THE RECORDS -
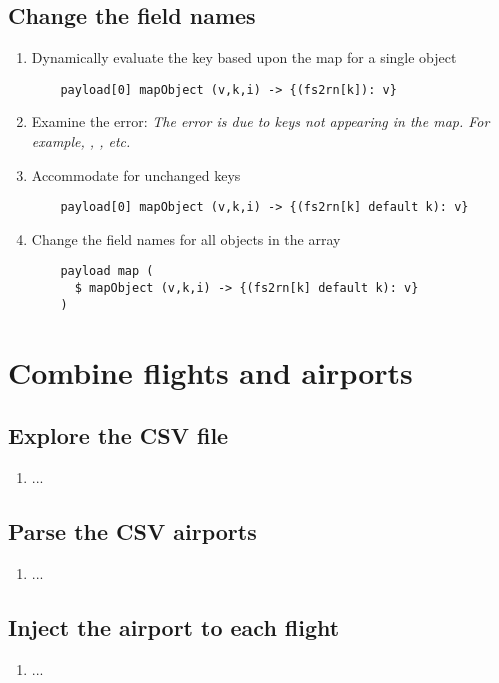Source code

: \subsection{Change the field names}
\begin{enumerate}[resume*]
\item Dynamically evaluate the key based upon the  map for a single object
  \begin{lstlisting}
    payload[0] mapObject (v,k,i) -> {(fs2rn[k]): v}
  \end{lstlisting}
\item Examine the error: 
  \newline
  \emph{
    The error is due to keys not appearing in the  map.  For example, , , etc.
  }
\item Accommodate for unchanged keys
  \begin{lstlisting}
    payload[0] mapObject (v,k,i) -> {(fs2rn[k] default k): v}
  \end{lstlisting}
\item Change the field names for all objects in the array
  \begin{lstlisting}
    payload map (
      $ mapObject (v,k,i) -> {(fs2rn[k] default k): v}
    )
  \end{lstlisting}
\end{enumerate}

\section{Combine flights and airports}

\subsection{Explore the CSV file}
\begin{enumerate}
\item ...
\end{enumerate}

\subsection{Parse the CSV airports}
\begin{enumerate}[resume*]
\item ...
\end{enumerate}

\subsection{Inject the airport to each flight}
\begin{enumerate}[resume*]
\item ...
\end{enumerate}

--

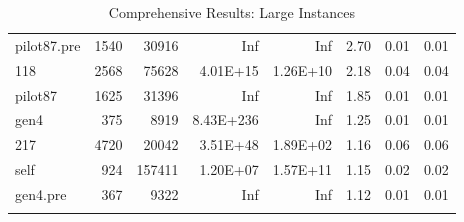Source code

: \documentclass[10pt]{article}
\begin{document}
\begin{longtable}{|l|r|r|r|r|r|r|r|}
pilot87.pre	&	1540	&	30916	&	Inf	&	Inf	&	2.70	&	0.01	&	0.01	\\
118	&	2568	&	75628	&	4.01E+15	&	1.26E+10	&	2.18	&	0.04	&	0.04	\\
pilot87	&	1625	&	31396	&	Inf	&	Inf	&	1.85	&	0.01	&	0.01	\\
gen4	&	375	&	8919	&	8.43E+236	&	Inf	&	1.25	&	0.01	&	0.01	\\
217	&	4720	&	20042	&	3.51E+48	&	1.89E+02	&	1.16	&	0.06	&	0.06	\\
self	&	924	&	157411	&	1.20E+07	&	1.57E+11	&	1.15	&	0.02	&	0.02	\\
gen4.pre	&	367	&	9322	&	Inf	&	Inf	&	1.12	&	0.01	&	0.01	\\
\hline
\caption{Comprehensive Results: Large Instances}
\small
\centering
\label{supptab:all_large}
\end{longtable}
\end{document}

TASK BRIEF -
Find each line in the material above that carries the string "error", and copy it.

RESPONSE -
\item Examine the error: 
    The error is due to keys not appearing in the  map.  For example, , , etc.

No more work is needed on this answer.